Oh hell. I had sworn exactly that. This is what comes from joining too many secret societies, you mix up the specifics.
The story opens when sorcery in England is used to defeat the Spanish Armada in 1588, leaving Christopher Marlowe, a magically gifted playwright, shattered emotionally. Marlow narrates the story, and he is a delight: charming, witty, sophisticated, and entirely aware of how dire his situation is. The novel is more backstabbing than swashbuckling, and more treachery than sorcery — for a good reason.

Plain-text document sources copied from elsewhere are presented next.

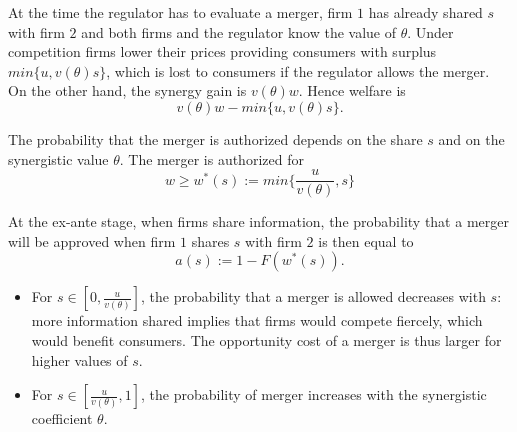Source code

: \documentclass[a4paper,leqno]{article}%
\renewcommand{\t}{\theta}
\begin{document}
\medskip

At the time the regulator has to evaluate a merger, firm $1$ has already shared $s$ with firm $2$ and both firms and the regulator know the value of $\t$. Under competition firms lower their prices providing consumers with surplus $min\{u,v(\t)s\}$, which is lost to consumers if the regulator allows the merger. On the other hand, the synergy gain is $v(\t)w$. Hence welfare is
$$v(\t)w-min\{u,v(\t)s\}.$$


The probability that the merger is authorized depends on the share $s$ and on the synergistic value $\t$. The merger is authorized for 
    \begin{equation}
           w\geq w^*(s):=min\{\frac{u}{v(\t)},s\}
    \end{equation}


At the ex-ante stage, when firms share information, the probability that a merger will be approved when firm $1$ shares $s$ with firm $2$ is then equal to  
\[
a(s):=1-F(w^*(s)).
\]

\begin{itemize}
    \item For $s\in[0,\frac{u}{v(\t)}]$, the probability that a merger is allowed decreases with $s$: more information shared implies that firms would compete fiercely, which would benefit consumers. The opportunity cost of a merger is thus larger for higher values of $s$.
    \item For $s\in[\frac{u}{v(\t)},1]$, the probability of merger increases with the synergistic coefficient $\t$.
\end{itemize}





\end{document}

As history tells us, Europe is slowly sliding toward the unspeakable horror that will be the Thirty Year’s War. The characters in the novel know something is coming that will lay waste to much of Europe. Can it be stopped? Marlowe gets himself into an increasingly complex web of secrets, deadly politics, and magic — magic too powerful and awful to attempt again.
Author Angeli Primlani spent time in Prague and in the theater, which lends an almost tactile depth to the writing. She also knows her history and creates a fast-moving novel about desperate people trying to save the world from those who have the means to ruin it even without magic.